Mark Snyder - University of Minnesota
Allen M. Omoto - Claremont Graduate University
Volunteerism is a form of sustained helping in which people actively seek out opportunities to assist others in need, make considerable and continuing commitments to provide assistance, and sustain these commitments without any bonds of prior obligation to the recipients of their services.
Guided by a functional approach to personality, motivation, and social behavior and a theoretical conceptualization of the volunteer process that identifies critical aspects of the antecedents, experiences, and consequences of volunteerism, we are engaged in a program of basic and applied investigations, conducted in the field and in the laboratory, to examine the psychology of volunteerism.
In this research, we have examined the personal and social motivations that dispose people to volunteer and that sustain their involvement in such ongoing helping relationships.
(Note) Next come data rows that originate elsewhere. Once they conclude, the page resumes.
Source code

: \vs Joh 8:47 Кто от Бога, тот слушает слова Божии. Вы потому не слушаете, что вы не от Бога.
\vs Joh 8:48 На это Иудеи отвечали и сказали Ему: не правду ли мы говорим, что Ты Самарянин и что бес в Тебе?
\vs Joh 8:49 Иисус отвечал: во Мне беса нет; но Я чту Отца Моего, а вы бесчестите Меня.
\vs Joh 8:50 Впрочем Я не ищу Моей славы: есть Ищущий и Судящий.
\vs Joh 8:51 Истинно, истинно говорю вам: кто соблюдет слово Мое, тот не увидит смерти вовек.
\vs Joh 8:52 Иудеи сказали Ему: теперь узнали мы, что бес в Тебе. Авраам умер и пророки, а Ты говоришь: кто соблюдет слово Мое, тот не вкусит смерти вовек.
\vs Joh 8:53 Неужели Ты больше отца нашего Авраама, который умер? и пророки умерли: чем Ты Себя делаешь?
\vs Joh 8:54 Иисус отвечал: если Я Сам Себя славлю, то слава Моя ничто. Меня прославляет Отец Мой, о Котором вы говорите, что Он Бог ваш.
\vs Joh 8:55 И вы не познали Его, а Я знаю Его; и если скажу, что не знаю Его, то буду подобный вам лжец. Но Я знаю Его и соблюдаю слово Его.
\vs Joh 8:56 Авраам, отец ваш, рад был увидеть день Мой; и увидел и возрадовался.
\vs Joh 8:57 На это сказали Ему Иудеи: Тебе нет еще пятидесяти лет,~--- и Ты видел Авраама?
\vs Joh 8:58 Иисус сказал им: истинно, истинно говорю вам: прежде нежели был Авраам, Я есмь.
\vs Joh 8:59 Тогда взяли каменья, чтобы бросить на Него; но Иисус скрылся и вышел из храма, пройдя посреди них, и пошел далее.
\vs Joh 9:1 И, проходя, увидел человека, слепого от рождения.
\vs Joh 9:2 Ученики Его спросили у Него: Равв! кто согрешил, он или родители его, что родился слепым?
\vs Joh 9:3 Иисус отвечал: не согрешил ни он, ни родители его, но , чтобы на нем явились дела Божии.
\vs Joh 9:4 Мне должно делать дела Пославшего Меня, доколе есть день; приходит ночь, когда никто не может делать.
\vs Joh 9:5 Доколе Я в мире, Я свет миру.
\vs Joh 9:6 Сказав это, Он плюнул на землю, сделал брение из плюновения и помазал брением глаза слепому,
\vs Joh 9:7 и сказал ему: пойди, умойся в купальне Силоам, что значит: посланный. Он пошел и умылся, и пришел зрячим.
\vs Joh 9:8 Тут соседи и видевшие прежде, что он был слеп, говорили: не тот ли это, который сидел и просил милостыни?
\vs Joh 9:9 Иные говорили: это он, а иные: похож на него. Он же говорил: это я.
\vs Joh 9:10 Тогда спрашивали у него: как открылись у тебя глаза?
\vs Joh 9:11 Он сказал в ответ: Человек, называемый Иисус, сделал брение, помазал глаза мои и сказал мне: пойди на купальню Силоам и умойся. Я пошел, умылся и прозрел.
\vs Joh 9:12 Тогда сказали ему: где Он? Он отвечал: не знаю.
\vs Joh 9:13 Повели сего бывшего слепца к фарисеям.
As well, we are exploring the consequences of volunteerism for volunteers themselves, for members of their social networks, for the recipients of help from volunteers, and for communities and society at large.
Of particular concern to us in these investigations are individuals involved in volunteer service programs that have emerged in the United States in response to the epidemic of HIV and AIDS. Accordingly, to understand the social and psychological aspects of volunteerism, we have conducted coordinated cross-sectional, longitudinal, and intervention studies with AIDS volunteers, persons living with AIDS, and members of volunteers" social networks. In addition, to assess the generality of the findings emerging from this program of research, these studies are complemented by studies of individuals engaged in other forms of helping, pro-social action, and citizen participation.
Our research is guided by a conceptual model that conceptualizes volunteerism as a process that unfolds over time. The "Volunteer Process Model" specifies psychological and behavioral features associated with each of three sequential and interactive stages. At the antecedents stage, we have identified, both theoretically and empirically, personality and motivational factors, as well as characteristics of people"s circumstances that predict who becomes a volunteer and who is most effective and satisfied as a volunteer. At the experiences stage, we have explored the interpersonal relationships that develop between volunteers and recipients of their services and the ways that these relationships lead to the continued service of volunteers and positive benefits to the recipients of their services. We have also examined correlates of satisfaction for volunteers and recipients of service, as well as factors that may make for more pleasant and rewarding experiences (such as organizational integration) and those that detract from enjoyment (such as stigmatization by others). Finally, at the consequences stage, we have studied the impact of volunteer service on the attitudes and behaviors of volunteers, the recipients of their services, and the members of their social networks, including such "bottom line" behaviors as continuing involvement and willingness to recruit others to the volunteer service organization. Thus, research guided by the Volunteer Process Model speaks to the initiation of volunteerism and its maintenance over sustained periods of time.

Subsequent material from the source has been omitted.